• [What is expected]:
Each record that follows goes into your reply unchanged; the pictures do not.

-=-=-

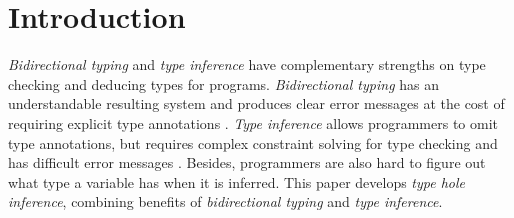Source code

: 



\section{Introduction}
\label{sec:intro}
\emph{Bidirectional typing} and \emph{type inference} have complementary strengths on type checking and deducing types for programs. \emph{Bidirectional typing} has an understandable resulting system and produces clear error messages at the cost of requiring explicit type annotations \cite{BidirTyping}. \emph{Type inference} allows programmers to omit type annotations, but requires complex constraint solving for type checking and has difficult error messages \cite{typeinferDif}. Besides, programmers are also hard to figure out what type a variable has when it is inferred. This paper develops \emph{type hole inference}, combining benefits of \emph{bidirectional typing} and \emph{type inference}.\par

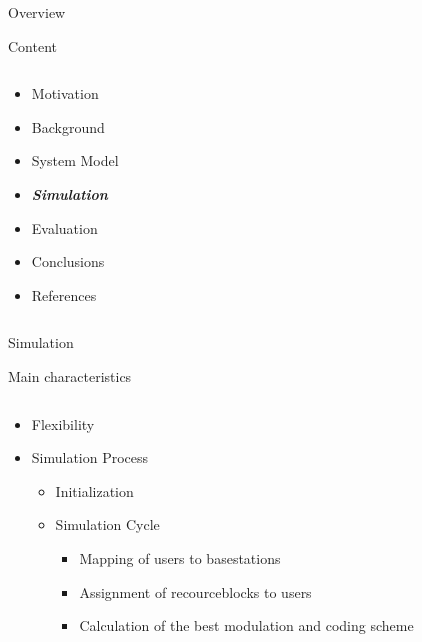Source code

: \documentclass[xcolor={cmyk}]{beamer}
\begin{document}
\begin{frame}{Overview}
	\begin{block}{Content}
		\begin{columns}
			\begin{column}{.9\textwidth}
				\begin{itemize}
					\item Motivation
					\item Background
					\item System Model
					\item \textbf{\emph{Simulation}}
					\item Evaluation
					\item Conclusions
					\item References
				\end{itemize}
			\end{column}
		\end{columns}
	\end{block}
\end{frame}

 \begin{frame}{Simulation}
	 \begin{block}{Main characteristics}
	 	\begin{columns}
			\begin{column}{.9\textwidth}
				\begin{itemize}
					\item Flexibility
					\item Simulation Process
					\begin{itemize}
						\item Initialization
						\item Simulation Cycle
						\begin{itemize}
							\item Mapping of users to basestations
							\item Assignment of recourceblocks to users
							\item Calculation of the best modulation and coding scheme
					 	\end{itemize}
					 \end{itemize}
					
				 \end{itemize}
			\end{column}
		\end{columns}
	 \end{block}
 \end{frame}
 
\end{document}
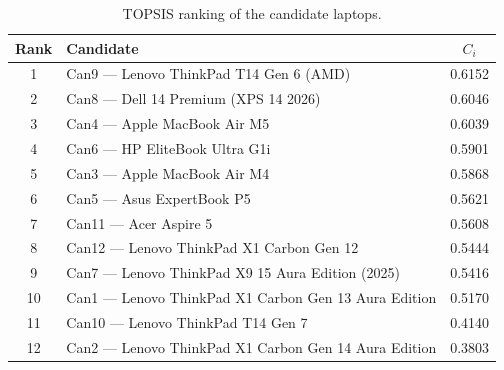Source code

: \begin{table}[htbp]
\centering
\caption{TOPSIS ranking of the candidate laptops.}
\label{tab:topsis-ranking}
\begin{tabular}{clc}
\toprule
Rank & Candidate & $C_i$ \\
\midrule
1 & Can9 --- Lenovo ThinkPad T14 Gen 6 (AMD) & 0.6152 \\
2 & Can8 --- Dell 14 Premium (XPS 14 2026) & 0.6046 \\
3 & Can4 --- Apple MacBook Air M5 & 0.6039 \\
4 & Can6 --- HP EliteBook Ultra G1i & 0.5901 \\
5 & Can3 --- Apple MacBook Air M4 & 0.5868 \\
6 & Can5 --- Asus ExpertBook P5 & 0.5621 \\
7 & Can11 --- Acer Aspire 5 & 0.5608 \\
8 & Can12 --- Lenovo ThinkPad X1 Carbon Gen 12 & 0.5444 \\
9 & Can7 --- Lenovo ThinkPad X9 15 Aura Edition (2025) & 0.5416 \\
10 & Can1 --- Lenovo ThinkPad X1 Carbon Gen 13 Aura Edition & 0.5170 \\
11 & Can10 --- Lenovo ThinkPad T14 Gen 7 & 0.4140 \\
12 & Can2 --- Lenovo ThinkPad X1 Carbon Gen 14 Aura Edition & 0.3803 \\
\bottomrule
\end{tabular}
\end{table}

-=-=-

• [Answer space]:
Source code

: 



\section{Introduction}
\label{sec:intro}
\emph{Bidirectional typing} and \emph{type inference} have complementary strengths on type checking and deducing types for programs. \emph{Bidirectional typing} has an understandable resulting system and produces clear error messages at the cost of requiring explicit type annotations \cite{BidirTyping}. \emph{Type inference} allows programmers to omit type annotations, but requires complex constraint solving for type checking and has difficult error messages \cite{typeinferDif}. Besides, programmers are also hard to figure out what type a variable has when it is inferred. This paper develops \emph{type hole inference}, combining benefits of \emph{bidirectional typing} and \emph{type inference}.\par

Source code

: \documentclass[xcolor={cmyk}]{beamer}
\begin{document}
\begin{frame}{Overview}
	\begin{block}{Content}
		\begin{columns}
			\begin{column}{.9\textwidth}
				\begin{itemize}
					\item Motivation
					\item Background
					\item System Model
					\item \textbf{\emph{Simulation}}
					\item Evaluation
					\item Conclusions
					\item References
				\end{itemize}
			\end{column}
		\end{columns}
	\end{block}
\end{frame}

 \begin{frame}{Simulation}
	 \begin{block}{Main characteristics}
	 	\begin{columns}
			\begin{column}{.9\textwidth}
				\begin{itemize}
					\item Flexibility
					\item Simulation Process
					\begin{itemize}
						\item Initialization
						\item Simulation Cycle
						\begin{itemize}
							\item Mapping of users to basestations
							\item Assignment of recourceblocks to users
							\item Calculation of the best modulation and coding scheme
					 	\end{itemize}
					 \end{itemize}
					
				 \end{itemize}
			\end{column}
		\end{columns}
	 \end{block}
 \end{frame}
 
\end{document}
Source code

: \begin{table}[htbp]
\centering
\caption{TOPSIS ranking of the candidate laptops.}
\label{tab:topsis-ranking}
\begin{tabular}{clc}
\toprule
Rank & Candidate & $C_i$ \\
\midrule
1 & Can9 --- Lenovo ThinkPad T14 Gen 6 (AMD) & 0.6152 \\
2 & Can8 --- Dell 14 Premium (XPS 14 2026) & 0.6046 \\
3 & Can4 --- Apple MacBook Air M5 & 0.6039 \\
4 & Can6 --- HP EliteBook Ultra G1i & 0.5901 \\
5 & Can3 --- Apple MacBook Air M4 & 0.5868 \\
6 & Can5 --- Asus ExpertBook P5 & 0.5621 \\
7 & Can11 --- Acer Aspire 5 & 0.5608 \\
8 & Can12 --- Lenovo ThinkPad X1 Carbon Gen 12 & 0.5444 \\
9 & Can7 --- Lenovo ThinkPad X9 15 Aura Edition (2025) & 0.5416 \\
10 & Can1 --- Lenovo ThinkPad X1 Carbon Gen 13 Aura Edition & 0.5170 \\
11 & Can10 --- Lenovo ThinkPad T14 Gen 7 & 0.4140 \\
12 & Can2 --- Lenovo ThinkPad X1 Carbon Gen 14 Aura Edition & 0.3803 \\
\bottomrule
\end{tabular}
\end{table}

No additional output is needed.